» **ABOUT THIS TASK**
Beneath this instruction is a block of data; output from it exactly the lines that run from the one containing "resolve critical runtime" through the one containing "par (voir 1.1.5).", inclusive.

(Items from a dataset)
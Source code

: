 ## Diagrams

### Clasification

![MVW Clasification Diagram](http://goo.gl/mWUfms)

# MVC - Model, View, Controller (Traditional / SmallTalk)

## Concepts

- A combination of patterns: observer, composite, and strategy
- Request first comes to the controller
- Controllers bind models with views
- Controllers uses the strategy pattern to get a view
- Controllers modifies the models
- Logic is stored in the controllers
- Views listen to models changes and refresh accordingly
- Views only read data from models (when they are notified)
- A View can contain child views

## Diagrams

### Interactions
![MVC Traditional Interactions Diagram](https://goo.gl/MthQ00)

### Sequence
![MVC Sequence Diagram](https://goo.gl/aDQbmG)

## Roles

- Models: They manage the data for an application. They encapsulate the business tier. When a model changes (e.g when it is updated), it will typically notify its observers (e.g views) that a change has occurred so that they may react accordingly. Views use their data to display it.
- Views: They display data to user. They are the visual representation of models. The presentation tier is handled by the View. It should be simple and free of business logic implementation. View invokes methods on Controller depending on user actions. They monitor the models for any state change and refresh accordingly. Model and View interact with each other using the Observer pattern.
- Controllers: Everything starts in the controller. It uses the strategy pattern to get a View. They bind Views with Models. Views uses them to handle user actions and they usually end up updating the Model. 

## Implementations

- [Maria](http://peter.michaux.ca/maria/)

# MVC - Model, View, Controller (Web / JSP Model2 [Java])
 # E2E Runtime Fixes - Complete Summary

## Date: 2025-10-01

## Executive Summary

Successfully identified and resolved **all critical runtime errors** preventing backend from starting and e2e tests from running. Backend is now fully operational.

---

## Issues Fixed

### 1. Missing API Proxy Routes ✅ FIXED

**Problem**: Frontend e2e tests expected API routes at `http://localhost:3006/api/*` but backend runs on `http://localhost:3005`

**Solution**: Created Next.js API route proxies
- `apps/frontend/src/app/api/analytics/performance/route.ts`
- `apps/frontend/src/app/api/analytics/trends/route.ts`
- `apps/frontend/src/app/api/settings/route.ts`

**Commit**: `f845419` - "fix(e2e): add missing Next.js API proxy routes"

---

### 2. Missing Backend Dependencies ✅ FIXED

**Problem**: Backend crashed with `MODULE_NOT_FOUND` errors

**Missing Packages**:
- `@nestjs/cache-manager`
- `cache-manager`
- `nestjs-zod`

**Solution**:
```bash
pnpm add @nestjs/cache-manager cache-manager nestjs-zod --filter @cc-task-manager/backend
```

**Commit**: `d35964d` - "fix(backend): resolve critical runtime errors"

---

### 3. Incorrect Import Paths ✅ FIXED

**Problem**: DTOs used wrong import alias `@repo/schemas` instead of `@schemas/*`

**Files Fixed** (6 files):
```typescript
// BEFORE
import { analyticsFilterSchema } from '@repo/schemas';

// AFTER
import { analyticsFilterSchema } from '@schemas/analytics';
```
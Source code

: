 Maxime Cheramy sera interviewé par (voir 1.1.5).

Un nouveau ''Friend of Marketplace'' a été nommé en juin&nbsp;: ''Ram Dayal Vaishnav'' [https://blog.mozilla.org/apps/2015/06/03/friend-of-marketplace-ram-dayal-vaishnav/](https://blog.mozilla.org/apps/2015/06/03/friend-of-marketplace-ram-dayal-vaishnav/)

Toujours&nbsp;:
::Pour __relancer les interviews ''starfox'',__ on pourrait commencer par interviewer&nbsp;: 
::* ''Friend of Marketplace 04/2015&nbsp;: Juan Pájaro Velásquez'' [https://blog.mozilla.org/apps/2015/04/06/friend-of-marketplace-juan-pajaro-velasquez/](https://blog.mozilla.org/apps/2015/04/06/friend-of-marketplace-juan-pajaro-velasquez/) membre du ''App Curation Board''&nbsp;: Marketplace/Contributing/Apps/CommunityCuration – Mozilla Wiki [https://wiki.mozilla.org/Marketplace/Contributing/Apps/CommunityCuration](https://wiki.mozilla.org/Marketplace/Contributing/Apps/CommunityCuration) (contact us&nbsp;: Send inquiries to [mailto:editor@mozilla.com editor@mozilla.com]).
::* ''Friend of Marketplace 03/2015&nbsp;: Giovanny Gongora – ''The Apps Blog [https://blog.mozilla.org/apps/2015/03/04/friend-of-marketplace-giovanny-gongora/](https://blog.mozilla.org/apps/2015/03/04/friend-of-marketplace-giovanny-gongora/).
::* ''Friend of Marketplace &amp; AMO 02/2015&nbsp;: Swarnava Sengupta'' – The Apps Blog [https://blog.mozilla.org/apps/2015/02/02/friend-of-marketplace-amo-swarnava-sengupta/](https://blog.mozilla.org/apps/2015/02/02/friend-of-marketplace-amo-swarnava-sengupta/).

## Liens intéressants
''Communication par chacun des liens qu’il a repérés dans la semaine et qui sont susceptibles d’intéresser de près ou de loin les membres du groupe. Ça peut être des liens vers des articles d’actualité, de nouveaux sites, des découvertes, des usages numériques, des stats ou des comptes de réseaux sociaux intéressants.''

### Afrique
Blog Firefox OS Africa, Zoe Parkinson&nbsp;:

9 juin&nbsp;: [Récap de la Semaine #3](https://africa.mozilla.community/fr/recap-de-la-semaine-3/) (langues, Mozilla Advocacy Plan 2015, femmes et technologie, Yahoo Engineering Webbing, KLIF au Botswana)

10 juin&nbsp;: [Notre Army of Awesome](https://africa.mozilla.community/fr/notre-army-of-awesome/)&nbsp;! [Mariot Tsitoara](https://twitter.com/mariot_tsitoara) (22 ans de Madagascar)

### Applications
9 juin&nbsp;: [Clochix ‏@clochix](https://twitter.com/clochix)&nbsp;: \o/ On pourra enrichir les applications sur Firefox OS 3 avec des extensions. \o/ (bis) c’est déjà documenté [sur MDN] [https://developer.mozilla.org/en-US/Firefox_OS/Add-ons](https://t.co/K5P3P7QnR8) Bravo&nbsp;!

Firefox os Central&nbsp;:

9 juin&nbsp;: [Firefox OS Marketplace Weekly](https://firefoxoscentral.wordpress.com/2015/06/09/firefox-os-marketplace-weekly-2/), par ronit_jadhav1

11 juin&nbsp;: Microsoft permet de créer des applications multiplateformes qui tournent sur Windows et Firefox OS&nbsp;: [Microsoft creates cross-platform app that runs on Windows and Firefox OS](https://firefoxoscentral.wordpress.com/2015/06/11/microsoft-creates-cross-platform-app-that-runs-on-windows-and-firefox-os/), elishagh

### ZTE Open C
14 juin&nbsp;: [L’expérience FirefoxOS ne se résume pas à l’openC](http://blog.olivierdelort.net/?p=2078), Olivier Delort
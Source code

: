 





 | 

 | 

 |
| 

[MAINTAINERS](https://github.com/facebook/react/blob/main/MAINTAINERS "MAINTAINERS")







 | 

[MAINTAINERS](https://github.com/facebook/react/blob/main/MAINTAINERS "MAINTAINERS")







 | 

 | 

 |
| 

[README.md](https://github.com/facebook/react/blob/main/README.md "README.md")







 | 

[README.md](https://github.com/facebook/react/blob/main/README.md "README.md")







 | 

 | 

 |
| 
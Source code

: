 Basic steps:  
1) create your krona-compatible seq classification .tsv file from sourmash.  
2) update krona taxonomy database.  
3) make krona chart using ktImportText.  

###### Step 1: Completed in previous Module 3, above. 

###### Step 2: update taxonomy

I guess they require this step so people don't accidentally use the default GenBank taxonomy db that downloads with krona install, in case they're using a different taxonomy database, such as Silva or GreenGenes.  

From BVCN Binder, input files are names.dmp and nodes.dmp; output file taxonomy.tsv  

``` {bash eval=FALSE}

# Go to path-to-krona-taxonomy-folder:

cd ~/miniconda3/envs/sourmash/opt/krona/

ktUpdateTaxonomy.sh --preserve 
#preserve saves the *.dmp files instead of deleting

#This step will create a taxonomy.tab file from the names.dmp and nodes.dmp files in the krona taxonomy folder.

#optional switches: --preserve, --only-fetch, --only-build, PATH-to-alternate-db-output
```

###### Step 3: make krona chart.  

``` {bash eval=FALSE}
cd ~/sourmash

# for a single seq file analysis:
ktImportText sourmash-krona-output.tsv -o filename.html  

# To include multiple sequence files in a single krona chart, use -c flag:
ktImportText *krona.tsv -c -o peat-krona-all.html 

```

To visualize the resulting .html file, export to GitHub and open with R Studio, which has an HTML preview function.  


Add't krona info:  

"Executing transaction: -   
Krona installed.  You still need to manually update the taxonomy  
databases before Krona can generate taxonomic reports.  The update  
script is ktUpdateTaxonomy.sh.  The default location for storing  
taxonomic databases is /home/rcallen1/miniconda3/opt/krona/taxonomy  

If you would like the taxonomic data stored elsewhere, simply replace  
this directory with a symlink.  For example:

» **SOLUTION TO THIS EXERCISE**
**Commit**: `d35964d` - "fix(backend): resolve critical runtime errors"

---

### 3. Incorrect Import Paths ✅ FIXED

**Problem**: DTOs used wrong import alias `@repo/schemas` instead of `@schemas/*`

**Files Fixed** (6 files):
```typescript
// BEFORE
import { analyticsFilterSchema } from '@repo/schemas';

// AFTER
import { analyticsFilterSchema } from '@schemas/analytics';
```
Source code

: Maxime Cheramy sera interviewé par (voir 1.1.5).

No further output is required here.